2. QUESTIONS RAISED BEFORE AUTHORITY FOR ADVANCE RULING (AAR)

Relevant questions which have been decided against appellant (originally questions numbers 3 and 4) as were raised before AAR are as under: -

1. Whether ITC of GST paid on goods purchased for the purpose of maintenance such as Vitrified Tiles, Marble, Granite, ACP Sheet, Steel Plates, TMT Tor (Saria), Bricks, Cement, Paint, Chemicals, Sanitary items like wash basin, urinal pots and toilets accessories can be claimed in full ?

2. Whether ITC of GST paid on Work contract service received from registered & unregistered Contractor for Maintenance Contract of building can be claimed in full?

3. RULLING PRONOUNCED BY AUTHOUR1TY FOR ADVANCE RULING (AAR)

1. In respect of question no. 1 it was held

ITC of GST paid on goods purchased for the purpose of maintenance of Mall such as vitrified tiles marbles granite ACP sheet, steel plates, TMT TOR (saria) bricks cement paint chemicals sanitary items like wash basins, urinal pots and toilets accessories shall not be admissible to the applicant in terms of clause (c) of section 17(5) of GST ACT, 2017.

2. In respect of question no.2 it was held

the ITC of GST paid on works contract services received by the applicant for maintenance contract of building shall not be available to them in terms of clause (d) of section 17(5) of GST ACT, 2017.

4. QUESTIONS RAISED BEFORE THE APPELLATE AUTHOURITY FOR ADVANCE RULING (AAAR)
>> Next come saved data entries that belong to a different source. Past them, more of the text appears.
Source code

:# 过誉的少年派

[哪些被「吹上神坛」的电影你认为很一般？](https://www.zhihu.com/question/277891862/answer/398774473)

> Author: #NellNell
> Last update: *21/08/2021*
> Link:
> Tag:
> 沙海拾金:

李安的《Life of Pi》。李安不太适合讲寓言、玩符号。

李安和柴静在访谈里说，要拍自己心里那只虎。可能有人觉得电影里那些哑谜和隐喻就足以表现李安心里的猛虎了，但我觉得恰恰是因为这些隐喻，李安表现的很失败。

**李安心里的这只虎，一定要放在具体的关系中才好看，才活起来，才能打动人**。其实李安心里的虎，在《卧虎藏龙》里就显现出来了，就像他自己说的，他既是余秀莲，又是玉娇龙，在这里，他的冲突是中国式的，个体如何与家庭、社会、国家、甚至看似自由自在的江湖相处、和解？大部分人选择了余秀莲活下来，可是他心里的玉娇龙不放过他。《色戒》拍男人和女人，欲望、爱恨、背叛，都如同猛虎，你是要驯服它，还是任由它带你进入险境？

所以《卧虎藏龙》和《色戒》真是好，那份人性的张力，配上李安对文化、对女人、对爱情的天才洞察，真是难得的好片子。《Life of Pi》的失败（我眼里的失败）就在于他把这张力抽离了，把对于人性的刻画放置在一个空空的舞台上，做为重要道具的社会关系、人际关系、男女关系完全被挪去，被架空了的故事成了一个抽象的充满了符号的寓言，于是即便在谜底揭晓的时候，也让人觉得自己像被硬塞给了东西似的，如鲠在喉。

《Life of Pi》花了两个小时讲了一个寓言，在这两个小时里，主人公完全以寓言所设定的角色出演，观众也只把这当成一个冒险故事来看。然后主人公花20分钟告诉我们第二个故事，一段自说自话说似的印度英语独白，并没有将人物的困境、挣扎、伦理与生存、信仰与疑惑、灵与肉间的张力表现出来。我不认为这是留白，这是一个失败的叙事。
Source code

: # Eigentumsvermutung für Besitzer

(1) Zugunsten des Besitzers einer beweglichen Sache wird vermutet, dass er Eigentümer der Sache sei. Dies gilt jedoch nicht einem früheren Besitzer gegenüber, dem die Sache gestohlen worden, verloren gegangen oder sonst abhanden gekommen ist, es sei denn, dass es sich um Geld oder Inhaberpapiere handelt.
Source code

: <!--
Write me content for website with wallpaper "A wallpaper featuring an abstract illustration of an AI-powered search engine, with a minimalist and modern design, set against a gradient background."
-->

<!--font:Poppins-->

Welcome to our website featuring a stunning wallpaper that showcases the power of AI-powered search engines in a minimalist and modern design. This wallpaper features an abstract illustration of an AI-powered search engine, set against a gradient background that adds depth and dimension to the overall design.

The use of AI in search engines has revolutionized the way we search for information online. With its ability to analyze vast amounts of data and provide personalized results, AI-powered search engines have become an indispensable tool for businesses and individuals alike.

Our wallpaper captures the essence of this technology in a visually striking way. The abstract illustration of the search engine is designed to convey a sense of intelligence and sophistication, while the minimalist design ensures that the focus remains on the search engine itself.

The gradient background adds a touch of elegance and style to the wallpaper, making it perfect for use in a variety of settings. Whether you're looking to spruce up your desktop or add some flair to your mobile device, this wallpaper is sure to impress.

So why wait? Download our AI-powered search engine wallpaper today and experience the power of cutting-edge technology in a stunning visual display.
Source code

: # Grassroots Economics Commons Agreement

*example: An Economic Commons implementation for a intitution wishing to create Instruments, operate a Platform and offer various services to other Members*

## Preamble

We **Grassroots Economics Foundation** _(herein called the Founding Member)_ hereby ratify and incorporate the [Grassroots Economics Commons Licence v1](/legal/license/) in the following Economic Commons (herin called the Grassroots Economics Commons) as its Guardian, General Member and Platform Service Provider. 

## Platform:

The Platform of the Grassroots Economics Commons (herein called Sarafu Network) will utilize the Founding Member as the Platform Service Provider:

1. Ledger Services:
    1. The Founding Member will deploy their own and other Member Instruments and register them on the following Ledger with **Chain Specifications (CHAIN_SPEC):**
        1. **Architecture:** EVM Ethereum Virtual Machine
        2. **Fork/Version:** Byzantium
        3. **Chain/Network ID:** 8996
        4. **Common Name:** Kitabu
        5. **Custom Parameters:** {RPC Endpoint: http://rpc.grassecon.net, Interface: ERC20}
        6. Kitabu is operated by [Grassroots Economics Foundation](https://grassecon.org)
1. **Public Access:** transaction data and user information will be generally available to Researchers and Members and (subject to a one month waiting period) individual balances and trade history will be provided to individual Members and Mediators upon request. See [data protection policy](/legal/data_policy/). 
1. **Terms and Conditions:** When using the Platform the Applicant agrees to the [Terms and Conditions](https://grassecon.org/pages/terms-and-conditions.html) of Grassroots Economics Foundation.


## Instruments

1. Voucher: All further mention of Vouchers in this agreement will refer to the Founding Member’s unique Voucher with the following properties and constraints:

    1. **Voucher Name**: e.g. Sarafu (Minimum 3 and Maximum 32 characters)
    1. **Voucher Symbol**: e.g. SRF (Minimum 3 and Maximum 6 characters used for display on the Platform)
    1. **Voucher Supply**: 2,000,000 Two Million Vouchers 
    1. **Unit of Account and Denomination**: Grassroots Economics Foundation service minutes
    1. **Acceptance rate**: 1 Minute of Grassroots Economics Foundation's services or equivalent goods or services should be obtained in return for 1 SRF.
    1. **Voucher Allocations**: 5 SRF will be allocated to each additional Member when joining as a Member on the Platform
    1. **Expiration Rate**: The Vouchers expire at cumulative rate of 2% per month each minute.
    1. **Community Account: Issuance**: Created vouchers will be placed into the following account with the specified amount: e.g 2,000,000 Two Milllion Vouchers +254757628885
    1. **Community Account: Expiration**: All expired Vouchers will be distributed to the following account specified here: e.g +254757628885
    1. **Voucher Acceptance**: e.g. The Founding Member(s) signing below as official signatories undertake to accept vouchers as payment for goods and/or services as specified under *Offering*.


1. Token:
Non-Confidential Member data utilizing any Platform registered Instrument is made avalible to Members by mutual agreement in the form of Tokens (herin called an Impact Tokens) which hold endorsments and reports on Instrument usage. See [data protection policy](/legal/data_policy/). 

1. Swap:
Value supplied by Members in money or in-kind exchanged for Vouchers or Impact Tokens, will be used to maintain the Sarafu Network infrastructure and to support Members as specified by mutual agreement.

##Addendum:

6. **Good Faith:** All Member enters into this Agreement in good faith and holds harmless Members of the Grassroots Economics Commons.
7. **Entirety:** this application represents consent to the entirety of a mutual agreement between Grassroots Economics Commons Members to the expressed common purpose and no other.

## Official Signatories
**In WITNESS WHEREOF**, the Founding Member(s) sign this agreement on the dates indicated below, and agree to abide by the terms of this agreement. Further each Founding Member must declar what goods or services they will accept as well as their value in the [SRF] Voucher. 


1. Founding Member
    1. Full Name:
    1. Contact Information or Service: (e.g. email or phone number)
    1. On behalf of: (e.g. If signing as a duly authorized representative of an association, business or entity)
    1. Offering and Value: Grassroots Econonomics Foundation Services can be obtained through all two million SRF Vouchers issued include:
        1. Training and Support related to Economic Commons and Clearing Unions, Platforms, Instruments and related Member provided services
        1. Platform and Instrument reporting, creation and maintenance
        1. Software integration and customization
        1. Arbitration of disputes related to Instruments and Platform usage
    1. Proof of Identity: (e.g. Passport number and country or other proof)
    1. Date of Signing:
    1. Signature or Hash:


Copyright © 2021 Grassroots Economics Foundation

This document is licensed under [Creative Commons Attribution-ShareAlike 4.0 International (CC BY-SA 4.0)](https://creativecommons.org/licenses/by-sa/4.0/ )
The following questions have been posed before the authority with reference to the activity undertaken by the applicant:

1. Whether ITC on GST paid on goods purchased for the purpose of maintenance such as vitrified tiles, marbles, granite, ACT sheets, steel plates, TMT TOR, bricks, cement, paint, chemicals sanitary items like wash basin urinal pots and toilet accessories can be claimed in full;

2. Whether ITC on GST paid on works contract services received from registered and unregistered contractor of building can be claimed in full?

5. Written Submissions of the Appellant:

At the outset, the appellant humbly wish to point out that the Authority for Advance Ruling has decided the question No. 3 in terms of clause (c) of Section 17(5) of GST Act, 2017, while in fact it should have been clause (d) of Section 17(5).
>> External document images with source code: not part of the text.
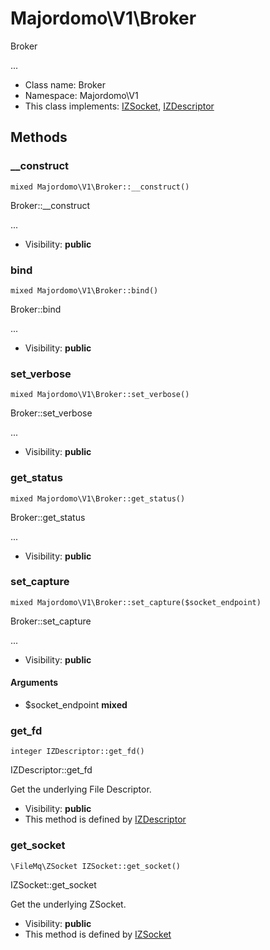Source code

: Majordomo\V1\Broker
===============

Broker

...


* Class name: Broker
* Namespace: Majordomo\V1
* This class implements: [IZSocket](IZSocket.md), [IZDescriptor](IZDescriptor.md)






Methods
-------


### __construct

    mixed Majordomo\V1\Broker::__construct()

Broker::__construct

...

* Visibility: **public**




### bind

    mixed Majordomo\V1\Broker::bind()

Broker::bind

...

* Visibility: **public**




### set_verbose

    mixed Majordomo\V1\Broker::set_verbose()

Broker::set_verbose

...

* Visibility: **public**




### get_status

    mixed Majordomo\V1\Broker::get_status()

Broker::get_status

...

* Visibility: **public**




### set_capture

    mixed Majordomo\V1\Broker::set_capture($socket_endpoint)

Broker::set_capture

...

* Visibility: **public**


#### Arguments
* $socket_endpoint **mixed**



### get_fd

    integer IZDescriptor::get_fd()

IZDescriptor::get_fd

Get the underlying File Descriptor.

* Visibility: **public**
* This method is defined by [IZDescriptor](IZDescriptor.md)




### get_socket

    \FileMq\ZSocket IZSocket::get_socket()

IZSocket::get_socket

Get the underlying ZSocket.

* Visibility: **public**
* This method is defined by [IZSocket](IZSocket.md)



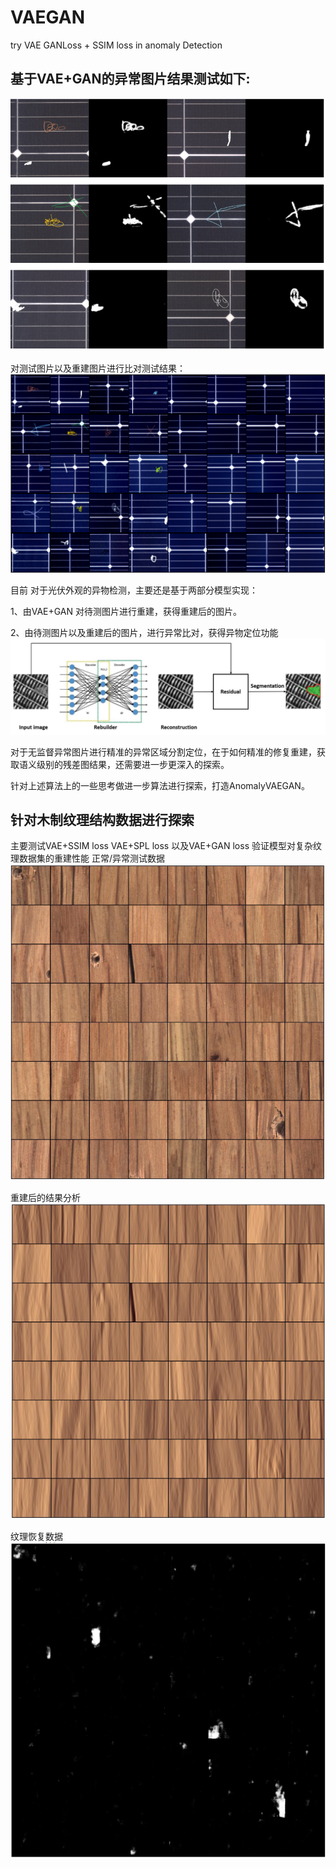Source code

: # VAEGAN
try VAE  GANLoss + SSIM loss  in anomaly Detection  

## 基于VAE+GAN的异常图片结果测试如下:

![img](./results/0001.PNG)

对测试图片以及重建图片进行比对测试结果：
![img](./results/0002.PNG)

目前 对于光伏外观的异物检测，主要还是基于两部分模型实现：

1、由VAE+GAN 对待测图片进行重建，获得重建后的图片。

2、由待测图片以及重建后的图片，进行异常比对，获得异物定位功能
![img](./results/0003.PNG)

对于无监督异常图片进行精准的异常区域分割定位，在于如何精准的修复重建，获取语义级别的残差图结果，还需要进一步更深入的探索。

针对上述算法上的一些思考做进一步算法进行探索，打造AnomalyVAEGAN。

## 针对木制纹理结构数据进行探索
主要测试VAE+SSIM loss VAE+SPL loss 以及VAE+GAN loss 验证模型对复杂纹理数据集的重建性能
正常/异常测试数据    
![img](./results/0004.PNG)

重建后的结果分析    
![img](./results/0005.PNG)

纹理恢复数据    
![img](./results/0006.PNG)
Similarly, the Authority for Advance Ruling has decided the question No. 4 in terms of clause (d) of Section 17(5) of GST Act, 2017, while in fact it should have been clause (c) of Section 17(5).
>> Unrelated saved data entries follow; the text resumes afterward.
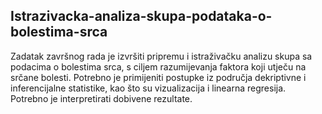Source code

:## Istrazivacka-analiza-skupa-podataka-o-bolestima-srca

Zadatak završnog rada je izvršiti pripremu i istraživačku analizu skupa sa podacima o
bolestima srca, s ciljem razumijevanja faktora koji utječu na srčane bolesti. Potrebno je primijeniti
postupke iz područja dekriptivne i inferencijalne statistike, kao što su vizualizacija i linearna 
regresija. Potrebno je interpretirati dobivene rezultate.
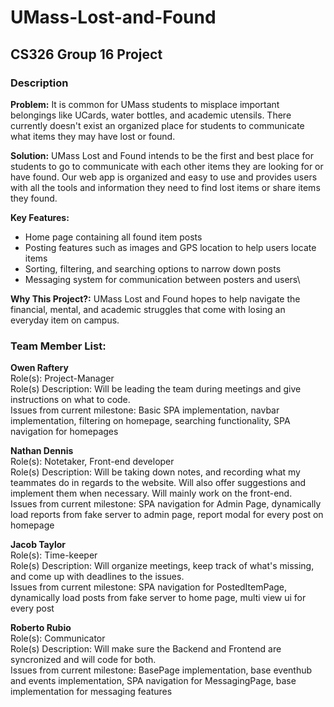 


# UMass-Lost-and-Found
## CS326 Group 16 Project

### Description
**Problem:** It is common for UMass students to misplace important belongings like UCards, water bottles, and academic utensils. There currently doesn't exist an organized place for students to communicate what items they may have lost or found.

**Solution:** UMass Lost and Found intends to be the first and best place for students to go to communicate with each other items they are looking for or have found. Our web app is organized and easy to use and provides users with all the tools and information they need to find lost items or share items they found.

**Key Features:**
 - Home page containing all found item posts
 - Posting features such as images and GPS location to help users locate items
 - Sorting, filtering, and searching options to narrow down posts
 - Messaging system for communication between posters and users\

**Why This Project?:** UMass Lost and Found hopes to help navigate the financial, mental, and academic struggles that come with losing an everyday item on campus.

### Team Member List:
**Owen Raftery**\
Role(s): Project-Manager\
Role(s) Description: Will be leading the team during meetings and give instructions on what to code. \
Issues from current milestone: Basic SPA implementation, navbar implementation, filtering on homepage, searching functionality, SPA navigation for homepages

**Nathan Dennis**\
Role(s): Notetaker, Front-end developer\
Role(s) Description: Will be taking down notes, and recording what my teammates do in regards to the website. Will also offer suggestions and implement them when necessary. Will mainly work on the front-end.\
Issues from current milestone: SPA navigation for Admin Page, dynamically load reports from fake server to admin page, report modal for every post on homepage

**Jacob Taylor**\
Role(s): Time-keeper\
Role(s) Description: Will organize meetings, keep track of what's missing, and come up with deadlines to the issues. \
Issues from current milestone: SPA navigation for PostedItemPage, dynamically load posts from fake server to home page, multi view ui for every post

**Roberto Rubio**\
Role(s): Communicator\
Role(s) Description: Will make sure the Backend and Frontend are syncronized and will code for both. \
Issues from current milestone: BasePage implementation, base eventhub and events implementation, SPA navigation for MessagingPage, base implementation for messaging features
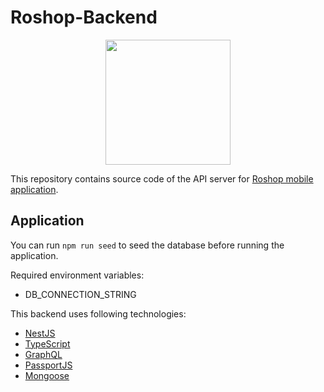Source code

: # Roshop-Backend

 
 <p align="center">
 <img src="https://i.imgur.com/xB1QAr5.png" width="200">
 </p>
 
 This repository contains source code of the API server for [Roshop mobile application](https://github.com/aramayyes/Rhoshop-Mobile).
   
 ## Application
 
 You can run `npm run seed` to seed the database before running the application.
 
 Required environment variables:
 * DB_CONNECTION_STRING
 
 This backend uses following technologies:
 
* [NestJS](https://nestjs.com/)
* [TypeScript](https://www.typescriptlang.org/)
* [GraphQL](https://graphql.org/)
* [PassportJS](http://www.passportjs.org/)
* [Mongoose](https://mongoosejs.com/)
1- The appellant wish to reproduce hereunder the provisions of Clause (c) & (d) of Sec. 17(5) and the Explanation to Sec. 17(5).

Sec. 17(5):

Notwithstanding anything contained in sub-section (1) of Section 16 and subsection (1) of Section 18. input tax credit shall not be available in respect of the following, namely :

(a) ....................

(b) ....................

(c) Works contract services when supplied for construction of an immovable property (other than plant and machinery) except where it is an input service for further supply of works contract service;

(d) goods or services or both received by a taxable person for construction of an immovable property (other than plant or machinery) on his own account including when such goods or services or both are used in the course or furtherance of business.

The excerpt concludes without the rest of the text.